When you hear the term, “mental illness”, what do you imagine? Do you imagine those movies like One Flew Over The Cuckoo’s Nest”? Do you imagine someone who’s super sad all the time and really just no fun to be around? Whatever you imagine, I’m sure you probably don’t imagine your star football player, Valedictorian, or even just the regular classmates you see every day. Those imagined people you see when you hear the term “mental illness” are just, as previously put, imagined. The reality is people with mental illnesses, people like me, are perfectly capable of doing everything people without mental illnesses are capable of doing. I know this to be true, and despite severe depression and anxiety, I hopped aboard a plane and travelled to Ireland.

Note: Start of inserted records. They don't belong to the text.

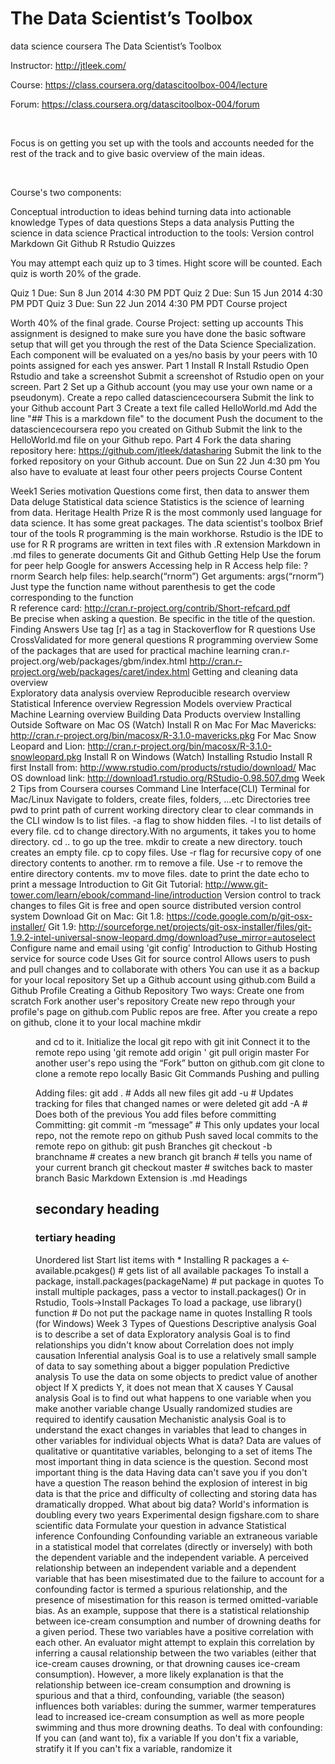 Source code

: # The Data Scientist’s Toolbox
data science coursera
The Data Scientist’s Toolbox

Instructor: http://jtleek.com/

Course: https://class.coursera.org/datascitoolbox-004/lecture

Forum: https://class.coursera.org/datascitoolbox-004/forum

​

Focus is on getting you set up with the tools and accounts needed for the rest of the track and to give basic overview of the main ideas.

​

Course's two components:

Conceptual introduction to ideas behind turning data into actionable knowledge 
Types of data questions 
Steps a data analysis 
Putting the science in data science 
Practical introduction to the tools: 
Version control 
Markdown 
Git 
Github 
R 
Rstudio 
Quizzes

You may attempt each quiz up to 3 times. Hight score will be counted. Each quiz is worth 20% of the grade.

Quiz 1 
Due: Sun 8 Jun 2014 4:30 PM PDT 
Quiz 2 
Due: Sun 15 Jun 2014 4:30 PM PDT 
Quiz 3 
Due: Sun 22 Jun 2014 4:30 PM PDT 
Course project

Worth 40% of the final grade. 
Course Project: setting up accounts 
This assignment is designed to make sure you have done the basic software setup that will get you through the rest of the Data Science Specialization. Each component will be evaluated on a yes/no basis by your peers with 10 points assigned for each yes answer. 
Part 1 
Install R 
Install Rstudio 
Open Rstudio and take a screenshot 
Submit a screenshot of Rstudio open on your screen. 
Part 2 
Set up a Github account (you may use your own name or a pseudonym). 
Create a repo called datasciencecoursera 
Submit the link to your Github account 
Part 3 
Create a text file called HelloWorld.md 
Add the line "## This is a markdown file" to the document 
Push the document to the datasciencecoursera repo you created on Github 
Submit the link to the HelloWorld.md file on your Github repo. 
Part 4 
Fork the data sharing repository here: https://github.com/jtleek/datasharing 
Submit the link to the forked repository on your Github account. 
Due on Sun 22 Jun 4:30 pm 
You also have to evaluate at least four other peers projects 
Course Content

Week1 
Series motivation 
Questions come first, then data to answer them 
Data deluge 
Statistical data science 
Statistics is the science of learning from data. 
Heritage Health Prize 
R is the most commonly used language for data science. It has some great packages. 
The data scientist's toolbox 
Brief tour of the tools 
R programming is the main workhorse. 
Rstudio is the IDE to use for R 
R programs are written in text files with .R extension 
Markdown in .md files to generate documents 
Git and Github 
Getting Help 
Use the forum for peer help 
Google for answers 
Accessing help in R 
Access help file: ?rnorm 
Search help files: help.search(“rnorm”) 
Get arguments: args(“rnorm”) 
Just type the function name without parenthesis to get the code corresponding to the function  
R reference card: http://cran.r-project.org/contrib/Short-refcard.pdf  
Be precise when asking a question. Be specific in the title of the question. 
Finding Answers 
Use tag [r] as a tag in Stackoverflow for R questions 
Use CrossValidated for more general questions 
R programming overview 
Some of the packages that are used for practical machine learning 
cran.r-project.org/web/packages/gbm/index.html 
http://cran.r-project.org/web/packages/caret/index.html 
Getting and cleaning data overview  
Exploratory data analysis overview 
Reproducible research overview 
Statistical Inference overview 
Regression Models overview 
Practical Machine Learning overview 
Building Data Products overview 
Installing Outside Software on Mac OS (Watch) 
Install R on Mac 
For Mac Mavericks: http://cran.r-project.org/bin/macosx/R-3.1.0-mavericks.pkg 
For Mac Snow Leopard and Lion: http://cran.r-project.org/bin/macosx/R-3.1.0-snowleopard.pkg 
Install R on Windows (Watch) 
Installing Rstudio 
Install R first 
Install from: http://www.rstudio.com/products/rstudio/download/ 
Mac OS download link: http://download1.rstudio.org/RStudio-0.98.507.dmg 
Week 2 
Tips from Coursera courses 
Command Line Interface(CLI) 
Terminal for Mac/Linux 
Navigate to folders, create files, folders, ...etc 
Directories tree 
pwd to print path of current working directory 
clear to clear commands in the CLI window 
ls to list files. -a flag to show hidden files. -l to list details of every file. 
cd to change directory.With no arguments, it takes you to home directory. cd .. to go up the tree. 
mkdir to create a new directory. 
touch creates an empty file. 
cp to copy files. Use -r flag for recursive copy of one directory contents to another. 
rm to remove a file. Use -r to remove the entire directory contents. 
mv to move files. 
date to print the date 
echo to print a message 
Introduction to Git 
Git Tutorial: http://www.git-tower.com/learn/ebook/command-line/introduction 
Version control to track changes to files 
Git is free and open source distributed version control system 
Download Git on Mac: 
Git 1.8: https://code.google.com/p/git-osx-installer/ 
Git 1.9: http://sourceforge.net/projects/git-osx-installer/files/git-1.9.2-intel-universal-snow-leopard.dmg/download?use_mirror=autoselect 
Configure name and email using 'git config' 
Introduction to Github 
Hosting service for source code 
Uses Git for source control 
Allows users to push and pull changes and to collaborate with others 
You can use it as a backup for your local repository 
Set up a Github account using github.com 
Build a Github Profile 
Creating a Github Repository 
Two ways: 
Create one from scratch 
Fork another user's repository 
Create new repo through your profile's page on github.com 
Public repos are free. 
After you create a repo on github, clone it to your local machine 
mkdir <dir> and cd to it. 
Initialize the local git repo with git init 
Connect it to the remote repo using 'git remote add origin <path to the remote repo> ' 
git pull origin master 
For another user's repo using the “Fork” button on github.com 
git clone <remote report path> to clone a remote repo locally 
Basic Git Commands 
Pushing and pulling 

Adding files: 
git add . # Adds all new files 
git add -u # Updates tracking for files that changed names or were deleted 
git add -A # Does both of the previous 
You add files before committing 
Committing: 
git commit -m “message” # This only updates your local repo, not the remote repo on github 
Push saved local commits to the remote repo on github: 
git push 
Branches 
git checkout -b branchname # creates a new branch 
git branch # tells you name of your current branch 
git checkout master # switches back to master branch 
Basic Markdown 
Extension is .md 
Headings 
## secondary heading 
### tertiary heading 
Unordered list 
Start list items with * 
Installing R packages 
a ← available.pcakges() # gets list of all available packages 
To install a package, install.packages(packageName) # put package in quotes 
To install multiple packages, pass a vector to install.packages() 
Or in Rstudio, Tools→Install Packages 
To load a package, use library() function  # Do not put the package name in quotes 
Installing R tools (for Windows) 
Week 3 
Types of Questions 
Descriptive analysis 
Goal is to describe a set of data 
Exploratory analysis 
Goal is to find relationships you didn't know about 
Correlation does not imply causation 
Inferential analysis 
Goal is to use a relatively small sample of data to say something about a bigger population 
Predictive analysis 
To use the data on some objects to predict value of another object 
If X predicts Y, it does not mean that X causes Y 
Causal analysis 
Goal is to find out what happens to one variable when you make another variable change 
Usually randomized studies are required to identify causation 
Mechanistic analysis 
Goal is to understand the exact changes in variables that lead to changes in other variables for individual objects 
What is data? 
Data are values of qualitative or quantitative variables, belonging to a set of items 
The most important thing in data science is the question. 
Second most important thing is the data 
Having data can't save you if you don't have a question 
The reason behind the explosion of interest in big data is that the price and difficulty of collecting and storing data has dramatically dropped. 
What about big data? 
World's information is doubling every two years 
Experimental design 
figshare.com to share scientific data 
Formulate your question in advance 
Statistical inference 
Confounding 
Confounding variable an extraneous variable in a statistical model that correlates (directly or inversely) with both the dependent variable and the independent variable. A perceived relationship between an independent variable and a dependent variable that has been misestimated due to the failure to account for a confounding factor is termed a spurious relationship, and the presence of misestimation for this reason is termed omitted-variable bias. 
As an example, suppose that there is a statistical relationship between ice-cream consumption and number of drowning deaths for a given period. These two variables have a positive correlation with each other. An evaluator might attempt to explain this correlation by inferring a causal relationship between the two variables (either that ice-cream causes drowning, or that drowning causes ice-cream consumption). However, a more likely explanation is that the relationship between ice-cream consumption and drowning is spurious and that a third, confounding, variable (the season) influences both variables: during the summer, warmer temperatures lead to increased ice-cream consumption as well as more people swimming and thus more drowning deaths. 
To deal with confounding: 
If you can (and want to), fix a variable 
If you don't fix a variable, stratify it 
If you can't fix a variable, randomize it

Naturally, I was terrified to be away from home, away from my family, away from my cat, etc. I had voluntarily thrown myself into a void of the unknown. My biggest fear, the unknown, was now unavoidable. I wouldn’t have my mom to ask for directions, I wouldn’t have my friends to assist me, anything and everything I did, I would have to do myself. While liberating, horribly terrifying would also perfectly describe how I felt. Nonetheless, I forced myself on a plane and into Ireland!
At first, things went smoothly, and then it hit me… I’m literally in another country alone. Thoughts began racing through my head What if I get lost? What if I can’t make friends? What if I totally fail at this whole thing? After that came a bit of depression. I didn’t have my mom, my cat, my nieces, or my boyfriend. The most personal I could get with everyone back home was over a blurry skype call that usually ended prematurely because technology decided not to cooperate. I would spend nights scrolling through Facebook photos and crying a little at all the things I was missing at home. There had to be at least a hundred times that I honestly thought I had made a mistake.
I didn’t make a mistake at all. Yes, I miss home terribly, but even though I have depression and anxiety, I’m in Ireland! A once in a lifetime opportunity, and I got here despite my own head telling me I would fail. In fact, I’m writing this from Ireland now!
If you’re wondering what the moral of this is, it’s quite cliché honestly. Believe in yourself. If you want to do something you can, mental illness or not. Many times, those of us in the mental illness community are branded with a label that we can’t succeed as well as others, and that is just a lie. It’s not about what you can’t do, it’s about what you can do! After years of insecurity, I know the feeling of defeat, as if you aren’t capable of anything. It’s not true. That feeling is not truly who you are or a measurement of your ability.
Maybe hopping on a plane to another country for two months to study abroad isn’t your version of liberation. Maybe liberation for you is just being able to talk in class. Do it. Don’t allow your mind to be a prison. Ireland, while terrifying, liberated me. Studying abroad has begun to teach me that I can do things I never believed possible. I believe, now more than ever before, that I am truly capable. I have another month and a half to go before going back home to America, but I’ve already been changed overseas.
I have begun to look forward to the unknown instead of fearing it, I feel freer, and I feel liberated from the burden of my mental illnesses. Find your liberation this summer! Conquer your fears and you will come out of your experience changed.